- **Exercise goal**:
Only the lines from the beginning of the entries through the one with "How far the" should be written out, please, exactly and without any pictures.

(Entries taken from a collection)
================================
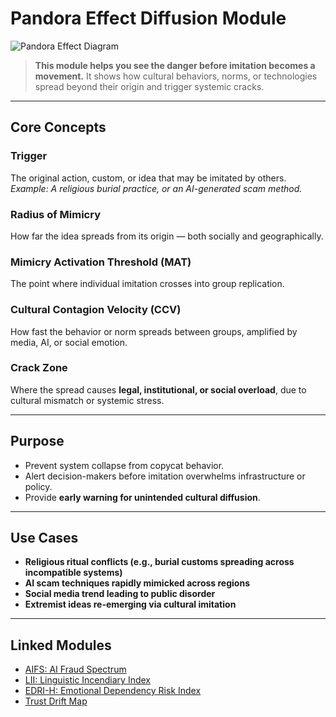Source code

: # Pandora Effect Diffusion Module

![Pandora Effect Diagram](../assets/images/pandora-effect-diagram.png)

> **This module helps you see the danger before imitation becomes a movement.**
> It shows how cultural behaviors, norms, or technologies spread beyond their origin and trigger systemic cracks.

---

## Core Concepts

### Trigger
The original action, custom, or idea that may be imitated by others.
*Example: A religious burial practice, or an AI-generated scam method.*

### Radius of Mimicry
How far the idea spreads from its origin — both socially and geographically.

### Mimicry Activation Threshold (MAT)
The point where individual imitation crosses into group replication.

### Cultural Contagion Velocity (CCV)
How fast the behavior or norm spreads between groups, amplified by media, AI, or social emotion.

### Crack Zone
Where the spread causes **legal, institutional, or social overload**, due to cultural mismatch or systemic stress.

---

## Purpose

- Prevent system collapse from copycat behavior.
- Alert decision-makers before imitation overwhelms infrastructure or policy.
- Provide **early warning for unintended cultural diffusion**.

---

## Use Cases

- **Religious ritual conflicts (e.g., burial customs spreading across incompatible systems)**
- **AI scam techniques rapidly mimicked across regions**
- **Social media trend leading to public disorder**
- **Extremist ideas re-emerging via cultural imitation**

---

## Linked Modules

- [AIFS: AI Fraud Spectrum](AIFS.md)
- [LII: Linguistic Incendiary Index](LII.md)
- [EDRI-H: Emotional Dependency Risk Index](EDRI-H.md)
- [Trust Drift Map](TrustDrift.md)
================================
- **The answer**:
Source code

: # Pandora Effect Diffusion Module

![Pandora Effect Diagram](../assets/images/pandora-effect-diagram.png)

> **This module helps you see the danger before imitation becomes a movement.**
> It shows how cultural behaviors, norms, or technologies spread beyond their origin and trigger systemic cracks.

---

## Core Concepts

### Trigger
The original action, custom, or idea that may be imitated by others.
*Example: A religious burial practice, or an AI-generated scam method.*

### Radius of Mimicry
How far the idea spreads from its origin — both socially and geographically.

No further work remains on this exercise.